The research objective of this project is to improve the fluidity of human-robot interactions wherein robots and humans can seamlessly pass objects between one another. Object handover is critical to everyday interactions, whether in ordinary environments or in high-stakes circumstances such as operating rooms. Seemingly effortless object handover results from successful inference and anticipation of shared intentions and actions. Manual object transfer between humans and robots will become increasingly important as robots become more common in the workplace and at home. The project team will perform human subject experiments investigating human-human and human-robot interactions within the context of object handover tasks to identify characteristics of dyadic coordination that allow people to understand their collaborator's intentions, to anticipate their actions, and to coordinate movements leading to task success. The team will use that new knowledge to develop robots that people can collaborate with on physical tasks as readily as they do other humans. Broader Impacts of the project include training opportunities for high school, undergraduate, and graduate students, with efforts to increase participation of underrepresented groups.
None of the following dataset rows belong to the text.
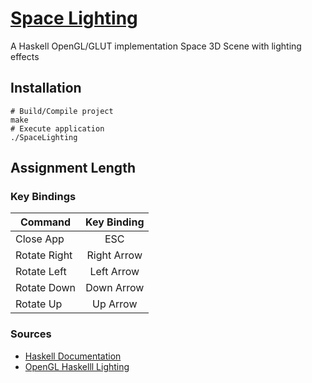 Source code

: # [Space Lighting](https://github.com/cevaris/space-lighting)


A Haskell OpenGL/GLUT implementation Space 3D Scene with lighting effects


## Installation
    # Build/Compile project
    make
    # Execute application
    ./SpaceLighting


## Assignment Length



  
### Key Bindings

| Command       | Key Binding   |
| ------------- |:-------------:|
| Close App     | ESC           |
| Rotate Right  | Right Arrow   |
| Rotate Left   | Left Arrow    |
| Rotate Down   | Down Arrow    |
| Rotate Up     | Up Arrow      |
    

### Sources

- [Haskell Documentation](http://www.haskell.org/hoogle/?hoogle=normal+%2Bopengl)
- [OpenGL Haskelll Lighting](https://github.com/haskell-opengl/GLUT/blob/e566a4cbd9f0ab2a7a11966d9da3dadb8f90503c/examples/Misc/Gears.hs) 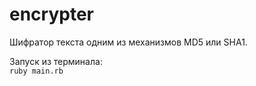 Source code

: # encrypter
Шифратор текста одним из механизмов MD5 или SHA1.

Запуск из терминала: <br>
  `ruby main.rb`
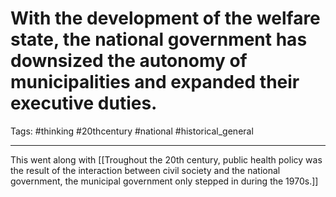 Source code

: # With the development of the welfare state, the national government has downsized the autonomy of municipalities and expanded their executive duties.
Tags: #thinking #20thcentury #national #historical_general 

---

This went along with [[Troughout the 20th century, public health policy was the result of the interaction between civil society and the national government, the municipal government only stepped in during the 1970s.]]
This project explores human and robotic perception, behavior, and intent inference in a bidirectional and integrated manner within the context of object handover. Three specific aims are planned. The first uses motion capture, eye tracking, and electroencephalography data to build models of human intent and action during object handover. A novelty of the models is that they are sensitive to an individual's role (giver vs. receiver; leader vs. follower), to the presence or absence of communicative gaze, and to the degree of predictability of certain aspects of handover, such as grasp type, locus of handover, gaze conditions, and dyadic role. The second aim will develop a real-time intent inference engine that uses recursive Bayesian state estimation to obtain a probabilistic assessment of human intent as the handover action evolves in time. The output of this model will inform the robot's trajectory planner, thereby enabling it to make short time horizon predictions of human actions and to adjust robot motion plans accordingly in real-time. The third aim will examine how specific choices in the high-level planning and low-level control of robot motion impact human inference of robotic intent and action during object handover. If successful, this project will advance understanding of robot manipulation during human-robot handover and yield algorithms for achieving advanced autonomy during human collaboration with humanoid robots.
This award reflects NSF's statutory mission and has been deemed worthy of support through evaluation using the Foundation's intellectual merit and broader impacts review criteria.